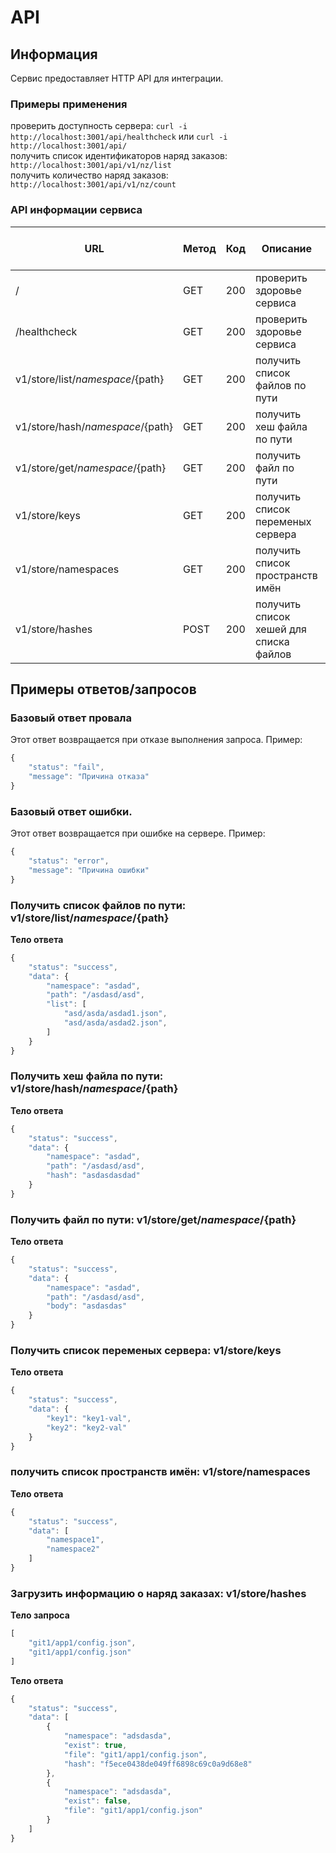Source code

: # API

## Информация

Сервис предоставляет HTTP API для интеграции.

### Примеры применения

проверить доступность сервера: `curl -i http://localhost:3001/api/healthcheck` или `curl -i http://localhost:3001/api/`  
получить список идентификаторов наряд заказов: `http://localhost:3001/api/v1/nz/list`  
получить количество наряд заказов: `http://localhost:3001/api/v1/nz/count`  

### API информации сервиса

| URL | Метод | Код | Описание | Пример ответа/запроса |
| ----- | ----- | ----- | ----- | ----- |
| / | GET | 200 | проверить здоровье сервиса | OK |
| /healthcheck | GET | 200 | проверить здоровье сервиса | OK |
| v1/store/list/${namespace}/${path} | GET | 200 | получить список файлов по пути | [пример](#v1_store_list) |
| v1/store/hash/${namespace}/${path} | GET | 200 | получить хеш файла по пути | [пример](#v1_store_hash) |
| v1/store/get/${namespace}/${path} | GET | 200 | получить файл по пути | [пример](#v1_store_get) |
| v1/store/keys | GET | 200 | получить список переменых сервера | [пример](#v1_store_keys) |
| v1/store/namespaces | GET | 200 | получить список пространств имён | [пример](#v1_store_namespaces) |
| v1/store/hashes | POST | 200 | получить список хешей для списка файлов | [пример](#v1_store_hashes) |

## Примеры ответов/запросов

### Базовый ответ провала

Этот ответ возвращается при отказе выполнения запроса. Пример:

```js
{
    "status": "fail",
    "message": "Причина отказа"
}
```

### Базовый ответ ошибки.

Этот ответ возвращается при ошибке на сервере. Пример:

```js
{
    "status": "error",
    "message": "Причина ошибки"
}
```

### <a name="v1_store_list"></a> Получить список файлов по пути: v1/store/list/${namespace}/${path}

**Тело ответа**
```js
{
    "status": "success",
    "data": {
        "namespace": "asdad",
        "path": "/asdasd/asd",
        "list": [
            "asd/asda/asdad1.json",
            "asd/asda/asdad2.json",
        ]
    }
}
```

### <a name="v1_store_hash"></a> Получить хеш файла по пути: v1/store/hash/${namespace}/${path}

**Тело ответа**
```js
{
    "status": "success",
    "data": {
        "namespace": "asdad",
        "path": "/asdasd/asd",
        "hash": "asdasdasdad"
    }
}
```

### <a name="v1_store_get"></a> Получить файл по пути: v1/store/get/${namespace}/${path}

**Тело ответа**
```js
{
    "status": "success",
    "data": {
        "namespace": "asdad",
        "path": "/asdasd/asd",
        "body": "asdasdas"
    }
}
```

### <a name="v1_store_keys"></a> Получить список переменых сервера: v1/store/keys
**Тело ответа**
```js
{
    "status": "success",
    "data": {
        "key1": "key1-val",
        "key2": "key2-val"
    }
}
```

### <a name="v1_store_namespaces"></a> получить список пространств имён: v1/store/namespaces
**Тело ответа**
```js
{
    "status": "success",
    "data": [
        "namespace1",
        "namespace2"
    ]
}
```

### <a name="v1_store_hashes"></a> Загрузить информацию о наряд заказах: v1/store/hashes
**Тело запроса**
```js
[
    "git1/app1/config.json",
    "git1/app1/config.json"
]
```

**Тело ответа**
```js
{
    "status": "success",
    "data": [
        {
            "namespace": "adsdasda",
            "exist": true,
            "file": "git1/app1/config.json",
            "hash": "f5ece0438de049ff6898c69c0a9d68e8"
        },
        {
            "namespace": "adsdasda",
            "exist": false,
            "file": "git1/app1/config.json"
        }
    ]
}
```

** WHAT THE TASK ASKS **
Would you filter the records and copy out each line containing "сервиса"?

** SOLVED PROBLEM **
### API информации сервиса
| / | GET | 200 | проверить здоровье сервиса | OK |
| /healthcheck | GET | 200 | проверить здоровье сервиса | OK |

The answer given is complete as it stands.